→ Exercise directions
Return all lines from the listing below that include the word "wrong".

(Given data Opens)

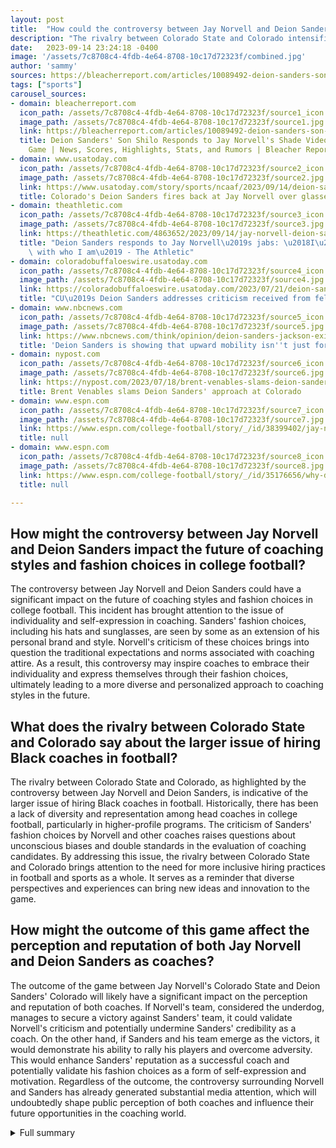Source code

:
 ```yaml
---
layout: post
title:  "How could the controversy between Jay Norvell and Deion Sanders impact the future of coaching styles and fashion choices in college football?"
description: "The rivalry between Colorado State and Colorado intensifies as Colorado State head coach Jay Norvell criticizes Deion Sanders' fashion choices, leading to a fiery response from Sanders and discussions on the impact of Black coaches."
date:   2023-09-14 23:24:18 -0400
image: '/assets/7c8708c4-4fdb-4e64-8708-10c17d72323f/combined.jpg'
author: 'sammy'
sources: https://bleacherreport.com/articles/10089492-deion-sanders-son-shilo-responds-to-jay-norvells-shade-video-ahead-of-colorado-game https://www.usatoday.com/story/sports/ncaaf/2023/09/14/deion-sanders-jay-norvell-colorado-hat-glasses/70849658007/ https://www.espn.com/college-football/story/_/id/38399402/jay-norvell-jabs-deion-sanders-ahead-colorado-rivalry-game https://theathletic.com/4863652/2023/09/14/jay-norvell-deion-sanders-comments/ https://coloradobuffaloeswire.usatoday.com/2023/07/21/deion-sanders-addresses-criticism-received-fellow-coaches-college-football/ https://www.nbcnews.com/think/opinion/deion-sanders-jackson-exit-to-colorado-black-coach-upward-mobility-rcna60223 https://www.espn.com/college-football/story/_/id/35176656/why-deion-sanders-next-coach-colorado https://nypost.com/2023/07/18/brent-venables-slams-deion-sanders-approach-at-colorado/
tags: ["sports"]
carousel_sources:
- domain: bleacherreport.com
  icon_path: /assets/7c8708c4-4fdb-4e64-8708-10c17d72323f/source1_icon.jpg
  image_path: /assets/7c8708c4-4fdb-4e64-8708-10c17d72323f/source1.jpg
  link: https://bleacherreport.com/articles/10089492-deion-sanders-son-shilo-responds-to-jay-norvells-shade-video-ahead-of-colorado-game
  title: Deion Sanders' Son Shilo Responds to Jay Norvell's Shade Video Ahead of Colorado
    Game | News, Scores, Highlights, Stats, and Rumors | Bleacher Report
- domain: www.usatoday.com
  icon_path: /assets/7c8708c4-4fdb-4e64-8708-10c17d72323f/source2_icon.jpg
  image_path: /assets/7c8708c4-4fdb-4e64-8708-10c17d72323f/source2.jpg
  link: https://www.usatoday.com/story/sports/ncaaf/2023/09/14/deion-sanders-jay-norvell-colorado-hat-glasses/70849658007/
  title: Colorado's Deion Sanders fires back at Jay Norvell over glasses remark
- domain: theathletic.com
  icon_path: /assets/7c8708c4-4fdb-4e64-8708-10c17d72323f/source3_icon.jpg
  image_path: /assets/7c8708c4-4fdb-4e64-8708-10c17d72323f/source3.jpg
  link: https://theathletic.com/4863652/2023/09/14/jay-norvell-deion-sanders-comments/
  title: "Deion Sanders responds to Jay Norvell\u2019s jabs: \u2018I\u2019m consistent\
    \ with who I am\u2019 - The Athletic"
- domain: coloradobuffaloeswire.usatoday.com
  icon_path: /assets/7c8708c4-4fdb-4e64-8708-10c17d72323f/source4_icon.jpg
  image_path: /assets/7c8708c4-4fdb-4e64-8708-10c17d72323f/source4.jpg
  link: https://coloradobuffaloeswire.usatoday.com/2023/07/21/deion-sanders-addresses-criticism-received-fellow-coaches-college-football/
  title: "CU\u2019s Deion Sanders addresses criticism received from fellow coaches"
- domain: www.nbcnews.com
  icon_path: /assets/7c8708c4-4fdb-4e64-8708-10c17d72323f/source5_icon.jpg
  image_path: /assets/7c8708c4-4fdb-4e64-8708-10c17d72323f/source5.jpg
  link: https://www.nbcnews.com/think/opinion/deion-sanders-jackson-exit-to-colorado-black-coach-upward-mobility-rcna60223
  title: 'Deion Sanders is showing that upward mobility isn''t just for white coaches '
- domain: nypost.com
  icon_path: /assets/7c8708c4-4fdb-4e64-8708-10c17d72323f/source6_icon.jpg
  image_path: /assets/7c8708c4-4fdb-4e64-8708-10c17d72323f/source6.jpg
  link: https://nypost.com/2023/07/18/brent-venables-slams-deion-sanders-approach-at-colorado/
  title: Brent Venables slams Deion Sanders' approach at Colorado
- domain: www.espn.com
  icon_path: /assets/7c8708c4-4fdb-4e64-8708-10c17d72323f/source7_icon.jpg
  image_path: /assets/7c8708c4-4fdb-4e64-8708-10c17d72323f/source7.jpg
  link: https://www.espn.com/college-football/story/_/id/38399402/jay-norvell-jabs-deion-sanders-ahead-colorado-rivalry-game
  title: null
- domain: www.espn.com
  icon_path: /assets/7c8708c4-4fdb-4e64-8708-10c17d72323f/source8_icon.jpg
  image_path: /assets/7c8708c4-4fdb-4e64-8708-10c17d72323f/source8.jpg
  link: https://www.espn.com/college-football/story/_/id/35176656/why-deion-sanders-next-coach-colorado
  title: null

---
```


## How might the controversy between Jay Norvell and Deion Sanders impact the future of coaching styles and fashion choices in college football?
The controversy between Jay Norvell and Deion Sanders could have a significant impact on the future of coaching styles and fashion choices in college football. This incident has brought attention to the issue of individuality and self-expression in coaching. Sanders' fashion choices, including his hats and sunglasses, are seen by some as an extension of his personal brand and style. Norvell's criticism of these choices brings into question the traditional expectations and norms associated with coaching attire. As a result, this controversy may inspire coaches to embrace their individuality and express themselves through their fashion choices, ultimately leading to a more diverse and personalized approach to coaching styles in the future.

## What does the rivalry between Colorado State and Colorado say about the larger issue of hiring Black coaches in football?
The rivalry between Colorado State and Colorado, as highlighted by the controversy between Jay Norvell and Deion Sanders, is indicative of the larger issue of hiring Black coaches in football. Historically, there has been a lack of diversity and representation among head coaches in college football, particularly in higher-profile programs. The criticism of Sanders' fashion choices by Norvell and other coaches raises questions about unconscious biases and double standards in the evaluation of coaching candidates. By addressing this issue, the rivalry between Colorado State and Colorado brings attention to the need for more inclusive hiring practices in football and sports as a whole. It serves as a reminder that diverse perspectives and experiences can bring new ideas and innovation to the game.

## How might the outcome of this game affect the perception and reputation of both Jay Norvell and Deion Sanders as coaches?
The outcome of the game between Jay Norvell's Colorado State and Deion Sanders' Colorado will likely have a significant impact on the perception and reputation of both coaches. If Norvell's team, considered the underdog, manages to secure a victory against Sanders' team, it could validate Norvell's criticism and potentially undermine Sanders' credibility as a coach. On the other hand, if Sanders and his team emerge as the victors, it would demonstrate his ability to rally his players and overcome adversity. This would enhance Sanders' reputation as a successful coach and potentially validate his fashion choices as a form of self-expression and motivation. Regardless of the outcome, the controversy surrounding Norvell and Sanders has already generated substantial media attention, which will undoubtedly shape public perception of both coaches and influence their future opportunities in the coaching world.



<details>
  <summary>Full summary</summary>
<p>Colorado State head coach Jay Norvell has sparked controversy with his recent criticism of Deion Sanders and the Colorado Buffaloes. Norvell's comments, made during a radio show, have drawn strong reactions from both Sanders and other college football head coaches.</p>
<p>In his criticism, Norvell specifically targeted Sanders' fashion choices, taking issue with his habit of wearing hats and sunglasses during news conferences. Norvell stated that he takes his hat and glasses off when talking to grown-ups, implying that Sanders' attire is immature or unprofessional.</p>
<p>Sanders fired back at Norvell, asserting his right to wear what he wants and expressing frustration with being told what to wear. He addressed Norvell's comments during the 'Buffs Primetime Radio Show', highlighting that he won't change who he is just because Norvell is present.</p>
<p>The comments from Norvell and Sanders have made the rivalry between Colorado State and Colorado even more personal. Both coaches have used the criticism as motivation for their teams, with Sanders using Norvell's comments to motivate his players during practice.</p>
<p>The upcoming game between Colorado State and Colorado is now filled with added tension. Colorado State is considered an underdog, but Sanders and his team are determined to prove Norvell and the Buffaloes wrong.</p>
<p>This rivalry game has also garnered attention for its implications beyond the field. The criticism of Sanders' fashion choices by Norvell and other coaches has sparked a larger discussion about the importance of hiring Black coaches at every level and the impact they can have on the game.</p>
<p>As the game approaches, tensions continue to rise, and the spotlight on Sanders and Norvell grows. The outcome of the game will not only determine the winner of the rivalry but also shed light on the ongoing debate surrounding coaching styles and fashion choices in college football.</p>
<p>Stay tuned for updates on this highly anticipated matchup between Colorado State and Colorado, where both teams will be vying for victory and a chance to prove their critics wrong.</p>
</details>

(Given data Closes)

→ Exercise result
<p>The upcoming game between Colorado State and Colorado is now filled with added tension. Colorado State is considered an underdog, but Sanders and his team are determined to prove Norvell and the Buffaloes wrong.</p>
<p>Stay tuned for updates on this highly anticipated matchup between Colorado State and Colorado, where both teams will be vying for victory and a chance to prove their critics wrong.</p>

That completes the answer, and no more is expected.